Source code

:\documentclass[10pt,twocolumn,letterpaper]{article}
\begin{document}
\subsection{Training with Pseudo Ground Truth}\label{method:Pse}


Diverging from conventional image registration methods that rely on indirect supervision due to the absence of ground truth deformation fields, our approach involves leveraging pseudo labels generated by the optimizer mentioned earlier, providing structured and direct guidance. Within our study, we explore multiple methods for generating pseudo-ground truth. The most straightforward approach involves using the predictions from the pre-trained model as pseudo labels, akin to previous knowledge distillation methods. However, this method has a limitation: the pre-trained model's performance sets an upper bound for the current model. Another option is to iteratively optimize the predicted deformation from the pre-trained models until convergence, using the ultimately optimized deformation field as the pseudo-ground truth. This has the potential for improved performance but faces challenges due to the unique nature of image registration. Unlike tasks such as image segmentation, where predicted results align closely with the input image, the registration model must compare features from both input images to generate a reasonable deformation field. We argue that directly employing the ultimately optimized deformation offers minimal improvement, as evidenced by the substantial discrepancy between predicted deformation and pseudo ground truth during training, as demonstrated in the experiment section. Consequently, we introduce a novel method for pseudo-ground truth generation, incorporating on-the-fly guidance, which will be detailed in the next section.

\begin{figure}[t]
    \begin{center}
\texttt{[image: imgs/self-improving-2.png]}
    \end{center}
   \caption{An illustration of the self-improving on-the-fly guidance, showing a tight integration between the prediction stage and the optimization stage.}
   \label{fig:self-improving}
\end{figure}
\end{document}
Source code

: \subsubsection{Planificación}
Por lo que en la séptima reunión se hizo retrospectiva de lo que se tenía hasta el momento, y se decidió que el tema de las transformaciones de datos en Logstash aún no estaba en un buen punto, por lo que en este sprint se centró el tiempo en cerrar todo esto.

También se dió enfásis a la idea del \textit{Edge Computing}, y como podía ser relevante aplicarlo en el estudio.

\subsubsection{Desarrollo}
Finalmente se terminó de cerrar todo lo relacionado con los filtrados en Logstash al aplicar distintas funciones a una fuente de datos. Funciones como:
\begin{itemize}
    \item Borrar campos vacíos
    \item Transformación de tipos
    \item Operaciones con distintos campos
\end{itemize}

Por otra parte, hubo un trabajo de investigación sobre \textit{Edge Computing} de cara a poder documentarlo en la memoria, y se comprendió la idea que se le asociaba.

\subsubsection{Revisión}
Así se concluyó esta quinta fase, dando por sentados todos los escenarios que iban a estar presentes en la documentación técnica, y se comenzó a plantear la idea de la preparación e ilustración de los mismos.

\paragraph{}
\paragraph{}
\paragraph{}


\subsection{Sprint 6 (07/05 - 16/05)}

——————

Would you output all of the material exactly as it reads?

Source code

:\documentclass[10pt,twocolumn,letterpaper]{article}
\begin{document}
\subsection{Training with Pseudo Ground Truth}\label{method:Pse}


Diverging from conventional image registration methods that rely on indirect supervision due to the absence of ground truth deformation fields, our approach involves leveraging pseudo labels generated by the optimizer mentioned earlier, providing structured and direct guidance. Within our study, we explore multiple methods for generating pseudo-ground truth. The most straightforward approach involves using the predictions from the pre-trained model as pseudo labels, akin to previous knowledge distillation methods. However, this method has a limitation: the pre-trained model's performance sets an upper bound for the current model. Another option is to iteratively optimize the predicted deformation from the pre-trained models until convergence, using the ultimately optimized deformation field as the pseudo-ground truth. This has the potential for improved performance but faces challenges due to the unique nature of image registration. Unlike tasks such as image segmentation, where predicted results align closely with the input image, the registration model must compare features from both input images to generate a reasonable deformation field. We argue that directly employing the ultimately optimized deformation offers minimal improvement, as evidenced by the substantial discrepancy between predicted deformation and pseudo ground truth during training, as demonstrated in the experiment section. Consequently, we introduce a novel method for pseudo-ground truth generation, incorporating on-the-fly guidance, which will be detailed in the next section.

\begin{figure}[t]
    \begin{center}
\texttt{[image: imgs/self-improving-2.png]}
    \end{center}
   \caption{An illustration of the self-improving on-the-fly guidance, showing a tight integration between the prediction stage and the optimization stage.}
   \label{fig:self-improving}
\end{figure}
\end{document}
Source code

: \subsubsection{Planificación}
Por lo que en la séptima reunión se hizo retrospectiva de lo que se tenía hasta el momento, y se decidió que el tema de las transformaciones de datos en Logstash aún no estaba en un buen punto, por lo que en este sprint se centró el tiempo en cerrar todo esto.

También se dió enfásis a la idea del \textit{Edge Computing}, y como podía ser relevante aplicarlo en el estudio.

\subsubsection{Desarrollo}
Finalmente se terminó de cerrar todo lo relacionado con los filtrados en Logstash al aplicar distintas funciones a una fuente de datos. Funciones como:
\begin{itemize}
    \item Borrar campos vacíos
    \item Transformación de tipos
    \item Operaciones con distintos campos
\end{itemize}

Por otra parte, hubo un trabajo de investigación sobre \textit{Edge Computing} de cara a poder documentarlo en la memoria, y se comprendió la idea que se le asociaba.

\subsubsection{Revisión}
Así se concluyó esta quinta fase, dando por sentados todos los escenarios que iban a estar presentes en la documentación técnica, y se comenzó a plantear la idea de la preparación e ilustración de los mismos.

\paragraph{}
\paragraph{}
\paragraph{}


\subsection{Sprint 6 (07/05 - 16/05)}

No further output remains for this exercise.